■ TASK OBJECTIVE: Give as output the line that contains "SDPT3の実装では、2つ目の方法を最初に試し、 $M$ のCholesky分解に失敗するか、", followed by every remaining line of the entries, unchanged and with nothing added.

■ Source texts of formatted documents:
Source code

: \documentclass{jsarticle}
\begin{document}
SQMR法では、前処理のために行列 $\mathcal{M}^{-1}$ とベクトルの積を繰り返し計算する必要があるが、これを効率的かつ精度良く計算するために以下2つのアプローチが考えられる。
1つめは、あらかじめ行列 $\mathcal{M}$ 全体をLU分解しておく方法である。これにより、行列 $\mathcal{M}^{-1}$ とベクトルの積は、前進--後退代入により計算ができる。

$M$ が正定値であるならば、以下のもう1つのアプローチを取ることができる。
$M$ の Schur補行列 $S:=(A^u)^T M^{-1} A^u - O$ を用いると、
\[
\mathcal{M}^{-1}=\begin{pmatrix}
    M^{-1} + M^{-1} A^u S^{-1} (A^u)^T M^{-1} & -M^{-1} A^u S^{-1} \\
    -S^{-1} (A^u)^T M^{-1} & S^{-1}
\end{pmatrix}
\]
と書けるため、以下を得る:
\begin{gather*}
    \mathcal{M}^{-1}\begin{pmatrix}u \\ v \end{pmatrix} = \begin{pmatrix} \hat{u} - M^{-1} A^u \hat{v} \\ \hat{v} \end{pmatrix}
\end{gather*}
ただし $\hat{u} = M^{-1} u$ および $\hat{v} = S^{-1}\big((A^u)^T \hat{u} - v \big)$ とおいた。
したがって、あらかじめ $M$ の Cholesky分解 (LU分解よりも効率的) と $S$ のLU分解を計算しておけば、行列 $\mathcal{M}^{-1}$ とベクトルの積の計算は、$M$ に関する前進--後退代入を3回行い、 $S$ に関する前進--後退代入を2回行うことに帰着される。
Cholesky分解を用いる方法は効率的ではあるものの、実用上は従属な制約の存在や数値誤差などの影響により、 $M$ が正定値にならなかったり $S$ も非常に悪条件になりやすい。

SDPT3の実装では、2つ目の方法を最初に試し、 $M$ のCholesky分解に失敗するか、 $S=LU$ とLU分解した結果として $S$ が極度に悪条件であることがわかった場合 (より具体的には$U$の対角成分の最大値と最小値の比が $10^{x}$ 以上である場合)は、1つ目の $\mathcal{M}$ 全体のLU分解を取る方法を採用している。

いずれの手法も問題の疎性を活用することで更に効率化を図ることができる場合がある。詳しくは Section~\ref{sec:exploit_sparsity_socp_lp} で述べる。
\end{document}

■ RESULT OF THE TASK:
SDPT3の実装では、2つ目の方法を最初に試し、 $M$ のCholesky分解に失敗するか、 $S=LU$ とLU分解した結果として $S$ が極度に悪条件であることがわかった場合 (より具体的には$U$の対角成分の最大値と最小値の比が $10^{x}$ 以上である場合)は、1つ目の $\mathcal{M}$ 全体のLU分解を取る方法を採用している。

いずれの手法も問題の疎性を活用することで更に効率化を図ることができる場合がある。詳しくは Section~\ref{sec:exploit_sparsity_socp_lp} で述べる。
\end{document}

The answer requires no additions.